■ What to do
Match on the string "templ" in the entries below and return every matching line.

===== Records shown

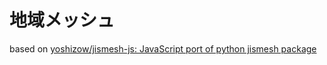 # 地域メッシュ

based on [yoshizow/jismesh-js: JavaScript port of python jismesh package](https://github.com/yoshizow/jismesh-js)

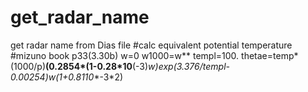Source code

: # get_radar_name
get radar name from Dias file
#calc equivalent potential temperature
#mizuno book p33(3.30b)
w=0
w1000=w**
templ=100.
thetae=temp*(1000/p)**(0.2854*(1-0.28*10**(-3)*w)*exp(3.376/templ-0.00254)*w*(1+0.81*10**-3*2)
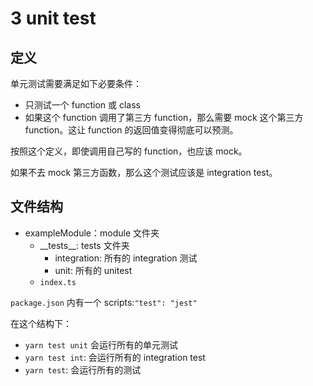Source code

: # 3 unit test

## 定义

单元测试需要满足如下必要条件：

-   只测试一个 function 或 class
-   如果这个 function 调用了第三方 function，那么需要 mock 这个第三方 function。这让 function 的返回值变得彻底可以预测。

按照这个定义，即使调用自己写的 function，也应该 mock。

如果不去 mock 第三方函数，那么这个测试应该是 integration test。

## 文件结构

-   exampleModule：module 文件夹
    -   \_\_tests\_\_: tests 文件夹
        -   integration: 所有的 integration 测试
        -   unit: 所有的 unitest
    -   `index.ts`

`package.json` 内有一个 scripts:`"test": "jest"`

在这个结构下：

-   `yarn test unit` 会运行所有的单元测试
-   `yarn test int`: 会运行所有的 integration test
-   `yarn test`: 会运行所有的测试
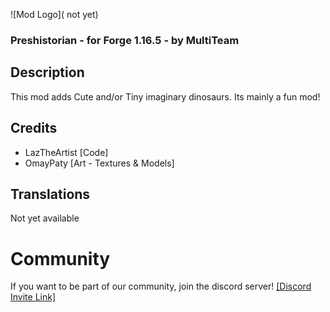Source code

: 
![Mod Logo]( not yet)
### Preshistorian - for Forge 1.16.5 - by MultiTeam

## Description
This mod adds Cute and/or Tiny imaginary dinosaurs. Its mainly a fun mod!

## Credits
- LazTheArtist [Code]
- OmayPaty [Art - Textures & Models]

## Translations
Not yet available

# Community

If you want to be part of our community, join the discord server!
[[Discord Invite Link]](https://discord.gg/sY3jRG8r5T)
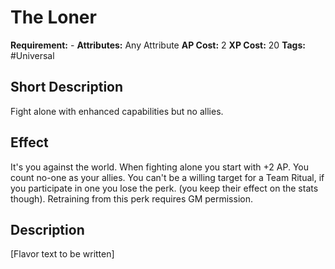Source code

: # The Loner

 **Requirement:** -
 **Attributes:** Any Attribute
 **AP Cost:** 2
 **XP Cost:** 20
 **Tags:** #Universal

## Short Description
Fight alone with enhanced capabilities but no allies.

## Effect
It's you against the world. When fighting alone you start with +2 AP. You count no-one as your allies. You can't be a willing target for a Team Ritual, if you participate in one you lose the perk. (you keep their effect on the stats though). Retraining from this perk requires GM permission.

## Description
[Flavor text to be written]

==========

■ Solution to this task
templ=100.
thetae=temp*(1000/p)**(0.2854*(1-0.28*10**(-3)*w)*exp(3.376/templ-0.00254)*w*(1+0.81*10**-3*2)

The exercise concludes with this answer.